5 YIL BOYUNCA VERİLMEYEN CENAZE
Tam kızlarının yaşadığını düşünüp umutlanmaya başladıkları anda, Erzurum Adli Tıp Kurumu’ndan (ATK) çıkacakları sırada bir çalışanın kendilerini çağırıp, ‘Benden duymuş olmayın ama yaklaşık 12 kişinin cenazesini morga alıp kimsesizler mezarlığına gömdüler’ diye bilgi veriyor. Bu bilgi üzerine aile, savcılığa gidiyor, meselenin aydınlığa kavuşması için görüşmeler yapmaya başlıyor.
Baba Dinç, o görüşmeleri şöyle anlatıyor: “Savcılığa gittiğimiz yanında iki tane de asker vardı. Komutanlardı sanırım. Durumu anlattım ama ilgili olmadılar. Dışarıda beklememi istediler. Bir saat kadar bekledikten sonra tekrar kapıyı çaldım ve içeri girdim. Beni tersleyerek ne istediğimi sordu. Bende kızımın yaşamının yitirdiğini DNA testi yapmak istediğimi söyledim. Orada duran bir polise, kanımı almaları için görev verdi. Kanımı verdim, 40-50 gün içerisinde bana haber vereceklerini söylediler.”
KIZIMI NİHAYET GÖMEBİLDİK
DNA testi için kan verdikten sonra bekleyen aile, iki yıl boyunca haber alamamış. Bu iki yıl içerisinde defalarca Erzurum’a gitmelerine rağmen sağlıklı bir sonuç alamamışlar. Sürekli aileyi oyalamışlar. En son cenazenin Gever’de olabileceğini söyleyip aileyi oraya göndermişler. Gever’de de sonuç alamamışlar. 2016’daki devlet içi çatışmayı bahane ederek, dosyaların kaybolduğunu ileri sürmüşler. Aile, ATK ve savcılığı aradığında da kendilerine ‘Sen teröristin babası mısın?’ diye sorular sorulmuş.
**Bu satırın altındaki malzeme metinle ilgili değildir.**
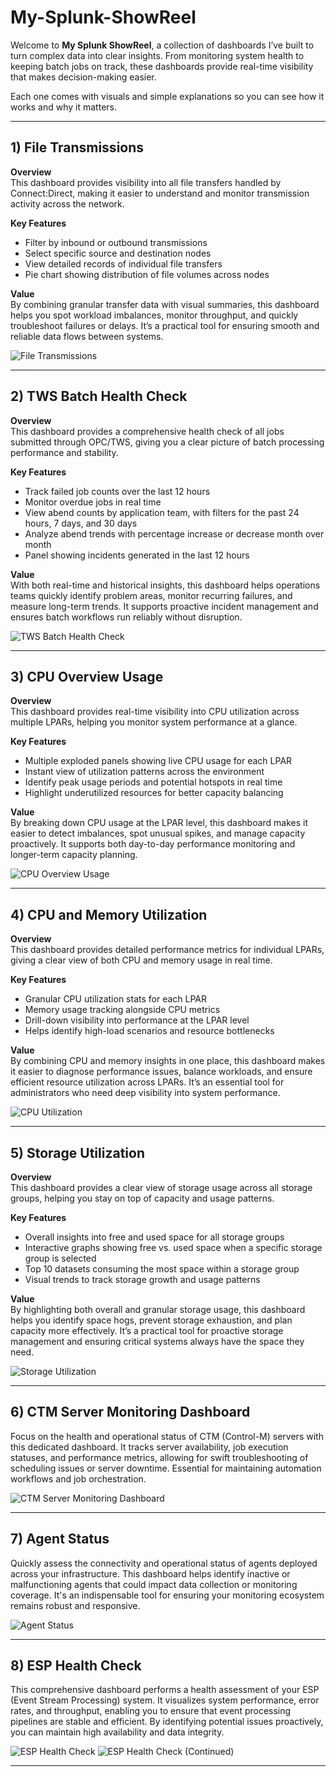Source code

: # My-Splunk-ShowReel

Welcome to **My Splunk ShowReel**, a collection of dashboards I’ve built to turn complex data into clear insights. From monitoring system health to keeping batch jobs on track, these dashboards provide real-time visibility that makes decision-making easier.

Each one comes with visuals and simple explanations so you can see how it works and why it matters.

---

## 1) File Transmissions  

**Overview**  
This dashboard provides visibility into all file transfers handled by Connect:Direct, making it easier to understand and monitor transmission activity across the network.  

**Key Features**  
- Filter by inbound or outbound transmissions  
- Select specific source and destination nodes  
- View detailed records of individual file transfers  
- Pie chart showing distribution of file volumes across nodes  

**Value**  
By combining granular transfer data with visual summaries, this dashboard helps you spot workload imbalances, monitor throughput, and quickly troubleshoot failures or delays. It’s a practical tool for ensuring smooth and reliable data flows between systems.  

![File Transmissions](images/File%20Transmissions.png)

---

## 2) TWS Batch Health Check  

**Overview**  
This dashboard provides a comprehensive health check of all jobs submitted through OPC/TWS, giving you a clear picture of batch processing performance and stability.  

**Key Features**  
- Track failed job counts over the last 12 hours  
- Monitor overdue jobs in real time  
- View abend counts by application team, with filters for the past 24 hours, 7 days, and 30 days  
- Analyze abend trends with percentage increase or decrease month over month  
- Panel showing incidents generated in the last 12 hours  

**Value**  
With both real-time and historical insights, this dashboard helps operations teams quickly identify problem areas, monitor recurring failures, and measure long-term trends. It supports proactive incident management and ensures batch workflows run reliably without disruption.  

![TWS Batch Health Check](images/TWS%20Batch%20Health%20Check.png)

---

## 3) CPU Overview Usage  

**Overview**  
This dashboard provides real-time visibility into CPU utilization across multiple LPARs, helping you monitor system performance at a glance.  

**Key Features**  
- Multiple exploded panels showing live CPU usage for each LPAR  
- Instant view of utilization patterns across the environment  
- Identify peak usage periods and potential hotspots in real time  
- Highlight underutilized resources for better capacity balancing  

**Value**  
By breaking down CPU usage at the LPAR level, this dashboard makes it easier to detect imbalances, spot unusual spikes, and manage capacity proactively. It supports both day-to-day performance monitoring and longer-term capacity planning.  

![CPU Overview Usage](images/CPU%20Overview%20Usage.png)

---

## 4) CPU and Memory Utilization  

**Overview**  
This dashboard provides detailed performance metrics for individual LPARs, giving a clear view of both CPU and memory usage in real time.  

**Key Features**  
- Granular CPU utilization stats for each LPAR  
- Memory usage tracking alongside CPU metrics  
- Drill-down visibility into performance at the LPAR level  
- Helps identify high-load scenarios and resource bottlenecks  

**Value**  
By combining CPU and memory insights in one place, this dashboard makes it easier to diagnose performance issues, balance workloads, and ensure efficient resource utilization across LPARs. It’s an essential tool for administrators who need deep visibility into system performance.  

![CPU Utilization](images/CPU%20Utilization.png)

---

## 5) Storage Utilization  

**Overview**  
This dashboard provides a clear view of storage usage across all storage groups, helping you stay on top of capacity and usage patterns.  

**Key Features**  
- Overall insights into free and used space for all storage groups  
- Interactive graphs showing free vs. used space when a specific storage group is selected  
- Top 10 datasets consuming the most space within a storage group  
- Visual trends to track storage growth and usage patterns  

**Value**  
By highlighting both overall and granular storage usage, this dashboard helps you identify space hogs, prevent storage exhaustion, and plan capacity more effectively. It’s a practical tool for proactive storage management and ensuring critical systems always have the space they need.  

![Storage Utilization](images/Storage%20Utilization.png)

---

## 6) CTM Server Monitoring Dashboard

Focus on the health and operational status of CTM (Control-M) servers with this dedicated dashboard. It tracks server availability, job execution statuses, and performance metrics, allowing for swift troubleshooting of scheduling issues or server downtime. Essential for maintaining automation workflows and job orchestration.

![CTM Server Monitoring Dashboard](images/CTM%20Server%20Monitoring%20Dashboard.png)

---

## 7) Agent Status

Quickly assess the connectivity and operational status of agents deployed across your infrastructure. This dashboard helps identify inactive or malfunctioning agents that could impact data collection or monitoring coverage. It's an indispensable tool for ensuring your monitoring ecosystem remains robust and responsive.

![Agent Status](images/Agent%20Status.png)

---

## 8) ESP Health Check

This comprehensive dashboard performs a health assessment of your ESP (Event Stream Processing) system. It visualizes system performance, error rates, and throughput, enabling you to ensure that event processing pipelines are stable and efficient. By identifying potential issues proactively, you can maintain high availability and data integrity.

![ESP Health Check](images/ESP%20Health%20Check.png)
![ESP Health Check (Continued)](images/ESP%20Health%20Check_1.png)

---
Ailenin kızlarının cenazesini bulmak için yürüttükleri mücadele nihayetinde geçtiğimiz günlerde, 11 Kasım günü sonuç verdi ve Erzurum Kimsesizler Mezarlığı’ndan alınarak Amed’in Lice ilçesinde defnedildi.
Baba Dinç, nihayet kızlarını gömebildiklerini söylüyor.